4.1.7 Nephrocalcinosis

Definition: Calcium salt deposits (excluding calcium oxalate) in any renal compartment i.e. arteries, glomeruli and most often tubulointerstitial space.


Two types of nephrocacinosis must be distinguished: dystrophic calcification:

1. calcification of necrotic cells

2. metastatic calcification due to

2.1 hypercalciuria (with or without hypercalcemia) or

2.2 hyperphosphaturia.

Calcium deposits are very common and are said to be present in all patients in the medulla in autopsies. Cacium deposits may be overlooked in the PAS stain, they are blue in the HE stain and can be stained specifically with Kossa stain, which also stains phosphate.

In case of dystrophic calcification necrotic tubular cells are calcified, shed into the tubular lumens and may form casts. Casts obstruct the lumens and cause tubular dilatation in the proximal parts of the nephron.  The primary lesion is cell necrosis. The extend of renal damage depends on the extent of necrosis. In infarcts, calcification always starts in the periphery.

In case of metastatic calcification hypercalciuria is always present with or without hypercalcemia.

Metastatic calcification starts in the medulla. Calcium salt deposits, either calcium apatite or carbonate, are found in the tubular lumens, within tubular cells (only seen by electron microscopy), in the tubular basement membranes (mostly of the proximal tubules) and the adjacent interstitial space. We believe that the cacium deposits in the tubular lumen cause single cell necrosis of the nearby epithelium, pass through the BM and come to lay in the surrounding interstitial space.

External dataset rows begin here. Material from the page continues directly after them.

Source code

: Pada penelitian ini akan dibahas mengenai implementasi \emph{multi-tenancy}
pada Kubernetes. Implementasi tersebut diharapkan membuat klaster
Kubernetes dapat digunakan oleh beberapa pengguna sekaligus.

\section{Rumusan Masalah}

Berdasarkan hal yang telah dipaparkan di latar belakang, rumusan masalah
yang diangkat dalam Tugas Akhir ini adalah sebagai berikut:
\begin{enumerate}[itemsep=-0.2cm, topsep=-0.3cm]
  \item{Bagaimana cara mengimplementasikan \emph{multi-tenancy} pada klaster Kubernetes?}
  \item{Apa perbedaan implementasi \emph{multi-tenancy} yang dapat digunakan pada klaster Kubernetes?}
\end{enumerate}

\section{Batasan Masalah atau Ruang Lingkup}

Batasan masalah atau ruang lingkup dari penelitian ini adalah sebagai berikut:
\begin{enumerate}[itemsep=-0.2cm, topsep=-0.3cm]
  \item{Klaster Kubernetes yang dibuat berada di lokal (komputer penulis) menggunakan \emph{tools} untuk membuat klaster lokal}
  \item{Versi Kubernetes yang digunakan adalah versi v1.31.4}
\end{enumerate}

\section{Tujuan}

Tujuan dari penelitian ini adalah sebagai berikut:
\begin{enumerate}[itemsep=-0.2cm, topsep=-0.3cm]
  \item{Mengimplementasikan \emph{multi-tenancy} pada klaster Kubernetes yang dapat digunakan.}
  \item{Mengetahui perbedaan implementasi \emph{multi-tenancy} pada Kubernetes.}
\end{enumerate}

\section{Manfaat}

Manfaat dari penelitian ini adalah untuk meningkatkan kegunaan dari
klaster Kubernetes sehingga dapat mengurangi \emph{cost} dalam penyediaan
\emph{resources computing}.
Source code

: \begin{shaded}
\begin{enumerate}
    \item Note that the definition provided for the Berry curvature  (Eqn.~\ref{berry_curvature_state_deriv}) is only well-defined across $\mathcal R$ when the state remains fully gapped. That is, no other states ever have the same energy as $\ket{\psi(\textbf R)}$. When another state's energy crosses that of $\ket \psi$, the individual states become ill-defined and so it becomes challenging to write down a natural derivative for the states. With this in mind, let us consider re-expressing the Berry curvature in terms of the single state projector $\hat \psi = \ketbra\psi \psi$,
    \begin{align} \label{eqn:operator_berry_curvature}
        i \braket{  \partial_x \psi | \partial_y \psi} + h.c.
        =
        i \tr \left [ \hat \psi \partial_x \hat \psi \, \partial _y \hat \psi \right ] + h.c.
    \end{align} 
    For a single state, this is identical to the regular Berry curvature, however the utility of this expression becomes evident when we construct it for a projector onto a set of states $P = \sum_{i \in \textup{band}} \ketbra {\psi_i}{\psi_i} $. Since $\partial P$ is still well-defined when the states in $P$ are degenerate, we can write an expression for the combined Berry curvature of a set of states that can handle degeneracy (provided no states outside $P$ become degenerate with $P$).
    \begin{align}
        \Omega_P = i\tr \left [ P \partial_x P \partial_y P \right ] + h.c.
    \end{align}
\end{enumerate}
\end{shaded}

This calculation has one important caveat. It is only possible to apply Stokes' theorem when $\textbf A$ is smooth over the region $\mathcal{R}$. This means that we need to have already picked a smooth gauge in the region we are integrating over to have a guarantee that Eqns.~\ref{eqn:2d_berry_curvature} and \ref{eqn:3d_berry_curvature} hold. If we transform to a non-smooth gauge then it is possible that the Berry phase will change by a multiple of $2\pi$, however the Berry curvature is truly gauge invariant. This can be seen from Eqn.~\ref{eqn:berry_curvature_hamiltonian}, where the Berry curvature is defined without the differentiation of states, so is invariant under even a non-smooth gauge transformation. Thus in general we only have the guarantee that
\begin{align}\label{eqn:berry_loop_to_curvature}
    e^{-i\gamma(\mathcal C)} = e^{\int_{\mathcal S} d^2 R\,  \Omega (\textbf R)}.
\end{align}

The consequenes of nephrocacinosis are highly variable and depend on the extent of calcification. Papillary deposits (so called Randall plaques) have no effect on renal function. Minor deposits in the medulla pass unnoticed. However, extensive calcifications with obstruction of the tubular lumens, calcification of the tubular BM, eventually of interstitial collagen, more rarely glomeruli and arteries are accompanied by extensive interstitial fibrosis and tubular atrophy with little inflammation.

Cacium deposits in the tubular lumens have a variable appearance which are best differentiated using the HE stain. They may be finely granular, clumpy or shell / onion shape like. Granular and clumpy deposits are mainly found in hyercalciuria, shell like calcifications in patients with hyperphosphaturia. Differentiation of the morphological appearance may be helpful to distinguish different etiologies.